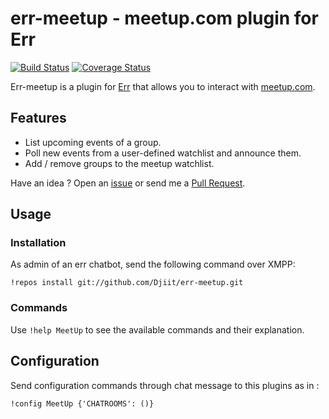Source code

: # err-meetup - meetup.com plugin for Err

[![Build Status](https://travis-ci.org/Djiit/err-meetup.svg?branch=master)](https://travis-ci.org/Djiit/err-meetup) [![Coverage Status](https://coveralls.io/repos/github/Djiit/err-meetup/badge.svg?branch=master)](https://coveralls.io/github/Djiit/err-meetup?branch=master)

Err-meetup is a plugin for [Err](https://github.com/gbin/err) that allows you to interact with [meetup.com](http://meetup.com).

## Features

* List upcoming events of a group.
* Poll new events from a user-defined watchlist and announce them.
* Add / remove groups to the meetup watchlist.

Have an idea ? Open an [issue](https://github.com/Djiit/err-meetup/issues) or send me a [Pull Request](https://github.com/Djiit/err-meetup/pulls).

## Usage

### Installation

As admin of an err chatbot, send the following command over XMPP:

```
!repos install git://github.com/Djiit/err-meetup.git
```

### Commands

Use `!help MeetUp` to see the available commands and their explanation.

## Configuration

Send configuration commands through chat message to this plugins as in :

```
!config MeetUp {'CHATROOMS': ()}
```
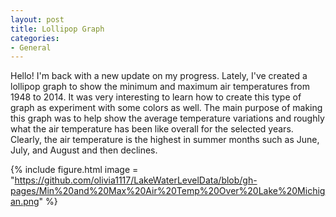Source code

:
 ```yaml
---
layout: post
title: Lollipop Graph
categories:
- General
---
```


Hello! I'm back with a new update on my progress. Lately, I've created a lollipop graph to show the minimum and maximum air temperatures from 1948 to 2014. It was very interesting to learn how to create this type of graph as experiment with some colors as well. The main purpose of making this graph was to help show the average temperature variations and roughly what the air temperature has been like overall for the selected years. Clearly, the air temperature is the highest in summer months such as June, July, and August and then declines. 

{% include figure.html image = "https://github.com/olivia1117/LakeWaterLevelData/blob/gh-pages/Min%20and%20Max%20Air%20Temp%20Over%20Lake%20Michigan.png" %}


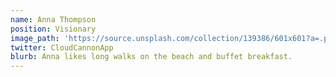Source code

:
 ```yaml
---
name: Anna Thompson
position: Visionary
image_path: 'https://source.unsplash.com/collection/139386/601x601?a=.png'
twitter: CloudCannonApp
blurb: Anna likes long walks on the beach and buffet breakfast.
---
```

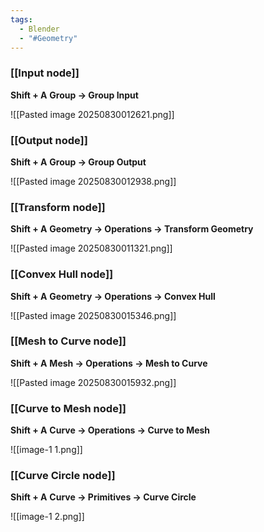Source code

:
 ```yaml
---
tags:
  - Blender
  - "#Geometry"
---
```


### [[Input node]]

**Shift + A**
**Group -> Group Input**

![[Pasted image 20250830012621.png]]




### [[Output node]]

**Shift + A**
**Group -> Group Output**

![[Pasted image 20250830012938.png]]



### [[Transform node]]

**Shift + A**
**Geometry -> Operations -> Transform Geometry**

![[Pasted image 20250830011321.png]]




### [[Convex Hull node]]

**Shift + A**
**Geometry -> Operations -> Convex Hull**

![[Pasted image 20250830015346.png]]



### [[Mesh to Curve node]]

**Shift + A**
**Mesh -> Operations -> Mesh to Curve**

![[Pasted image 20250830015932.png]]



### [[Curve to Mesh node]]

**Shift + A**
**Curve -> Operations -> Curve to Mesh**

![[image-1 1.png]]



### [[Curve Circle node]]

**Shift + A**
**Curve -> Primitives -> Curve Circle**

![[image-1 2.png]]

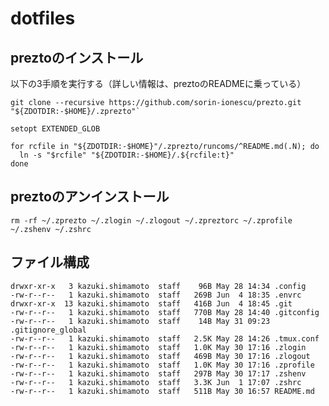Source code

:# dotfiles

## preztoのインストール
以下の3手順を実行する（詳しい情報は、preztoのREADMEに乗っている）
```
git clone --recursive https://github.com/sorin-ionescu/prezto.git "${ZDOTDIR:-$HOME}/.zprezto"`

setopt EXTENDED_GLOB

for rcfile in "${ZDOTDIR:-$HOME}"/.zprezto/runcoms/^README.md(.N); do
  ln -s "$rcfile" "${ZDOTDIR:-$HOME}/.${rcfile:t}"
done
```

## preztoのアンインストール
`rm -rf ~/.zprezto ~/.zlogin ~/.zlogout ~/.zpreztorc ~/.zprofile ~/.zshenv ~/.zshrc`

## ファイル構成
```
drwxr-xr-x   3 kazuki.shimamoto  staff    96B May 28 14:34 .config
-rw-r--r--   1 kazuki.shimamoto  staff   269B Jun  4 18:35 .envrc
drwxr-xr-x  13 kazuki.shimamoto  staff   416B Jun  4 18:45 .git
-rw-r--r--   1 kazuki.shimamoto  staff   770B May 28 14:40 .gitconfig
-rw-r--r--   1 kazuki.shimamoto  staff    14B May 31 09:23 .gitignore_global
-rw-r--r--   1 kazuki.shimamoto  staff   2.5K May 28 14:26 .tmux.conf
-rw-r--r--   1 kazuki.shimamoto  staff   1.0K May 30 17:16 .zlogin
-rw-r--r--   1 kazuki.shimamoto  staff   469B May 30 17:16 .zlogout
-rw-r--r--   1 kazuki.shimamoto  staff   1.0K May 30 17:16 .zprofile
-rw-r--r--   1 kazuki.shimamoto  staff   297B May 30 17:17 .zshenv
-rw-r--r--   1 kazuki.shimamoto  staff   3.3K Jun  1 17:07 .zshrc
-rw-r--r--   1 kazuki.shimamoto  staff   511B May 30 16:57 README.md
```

■ What this task involves: Please state the number of lines above that hold the string "Pasted", with nothing else added.

■ Answer for the task: 5